ASSIGNMENT >>
Precisely the lines from the one with "4. In the list" through the end of the data, both included, must make up the response, each restated word for word.

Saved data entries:
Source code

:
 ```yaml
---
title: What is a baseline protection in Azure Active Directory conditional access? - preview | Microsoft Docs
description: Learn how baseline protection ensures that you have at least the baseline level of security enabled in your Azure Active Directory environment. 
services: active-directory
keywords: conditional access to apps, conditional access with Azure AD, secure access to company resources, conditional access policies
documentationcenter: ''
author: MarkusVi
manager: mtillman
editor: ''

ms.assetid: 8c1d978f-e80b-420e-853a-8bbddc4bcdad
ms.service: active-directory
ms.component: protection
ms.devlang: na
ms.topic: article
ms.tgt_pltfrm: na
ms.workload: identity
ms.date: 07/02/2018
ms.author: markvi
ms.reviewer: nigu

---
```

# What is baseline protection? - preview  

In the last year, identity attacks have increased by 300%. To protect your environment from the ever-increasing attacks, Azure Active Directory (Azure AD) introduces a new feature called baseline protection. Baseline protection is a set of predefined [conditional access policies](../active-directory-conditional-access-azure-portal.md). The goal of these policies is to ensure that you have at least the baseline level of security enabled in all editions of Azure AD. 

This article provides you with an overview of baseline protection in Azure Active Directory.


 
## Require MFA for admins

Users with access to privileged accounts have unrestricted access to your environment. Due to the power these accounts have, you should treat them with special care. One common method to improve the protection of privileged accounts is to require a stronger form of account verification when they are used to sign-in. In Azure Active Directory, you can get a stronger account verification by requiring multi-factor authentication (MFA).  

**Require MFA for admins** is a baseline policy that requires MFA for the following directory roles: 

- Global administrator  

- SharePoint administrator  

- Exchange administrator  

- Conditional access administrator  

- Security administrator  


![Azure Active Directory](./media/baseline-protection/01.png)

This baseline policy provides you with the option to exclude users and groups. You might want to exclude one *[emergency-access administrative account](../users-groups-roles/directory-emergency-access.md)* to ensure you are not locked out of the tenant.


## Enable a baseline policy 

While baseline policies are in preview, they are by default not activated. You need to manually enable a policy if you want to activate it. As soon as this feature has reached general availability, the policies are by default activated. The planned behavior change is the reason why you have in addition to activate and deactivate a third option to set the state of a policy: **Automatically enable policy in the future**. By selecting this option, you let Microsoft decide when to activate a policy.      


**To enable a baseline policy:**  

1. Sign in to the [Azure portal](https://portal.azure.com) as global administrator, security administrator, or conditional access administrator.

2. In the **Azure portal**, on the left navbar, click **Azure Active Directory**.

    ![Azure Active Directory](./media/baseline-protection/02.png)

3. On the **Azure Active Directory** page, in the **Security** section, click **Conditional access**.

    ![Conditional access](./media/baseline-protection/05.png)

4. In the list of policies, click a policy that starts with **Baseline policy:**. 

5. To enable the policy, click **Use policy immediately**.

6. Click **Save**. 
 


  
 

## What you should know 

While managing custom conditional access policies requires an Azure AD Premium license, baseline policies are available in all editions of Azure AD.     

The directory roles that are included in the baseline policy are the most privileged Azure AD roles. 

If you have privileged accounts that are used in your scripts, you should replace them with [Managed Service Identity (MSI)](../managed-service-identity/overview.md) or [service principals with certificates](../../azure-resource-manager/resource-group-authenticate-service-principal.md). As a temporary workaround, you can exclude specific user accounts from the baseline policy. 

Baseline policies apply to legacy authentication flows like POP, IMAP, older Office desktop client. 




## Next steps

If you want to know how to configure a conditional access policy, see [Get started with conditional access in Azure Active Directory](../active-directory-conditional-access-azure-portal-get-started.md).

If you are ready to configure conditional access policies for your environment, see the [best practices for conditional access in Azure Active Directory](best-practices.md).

EXPECTED OUTPUT >>
4. In the list of policies, click a policy that starts with **Baseline policy:**. 

5. To enable the policy, click **Use policy immediately**.

6. Click **Save**. 
 


  
 

## What you should know 

While managing custom conditional access policies requires an Azure AD Premium license, baseline policies are available in all editions of Azure AD.     

The directory roles that are included in the baseline policy are the most privileged Azure AD roles. 

If you have privileged accounts that are used in your scripts, you should replace them with [Managed Service Identity (MSI)](../managed-service-identity/overview.md) or [service principals with certificates](../../azure-resource-manager/resource-group-authenticate-service-principal.md). As a temporary workaround, you can exclude specific user accounts from the baseline policy. 

Baseline policies apply to legacy authentication flows like POP, IMAP, older Office desktop client. 




## Next steps

If you want to know how to configure a conditional access policy, see [Get started with conditional access in Azure Active Directory](../active-directory-conditional-access-azure-portal-get-started.md).

If you are ready to configure conditional access policies for your environment, see the [best practices for conditional access in Azure Active Directory](best-practices.md).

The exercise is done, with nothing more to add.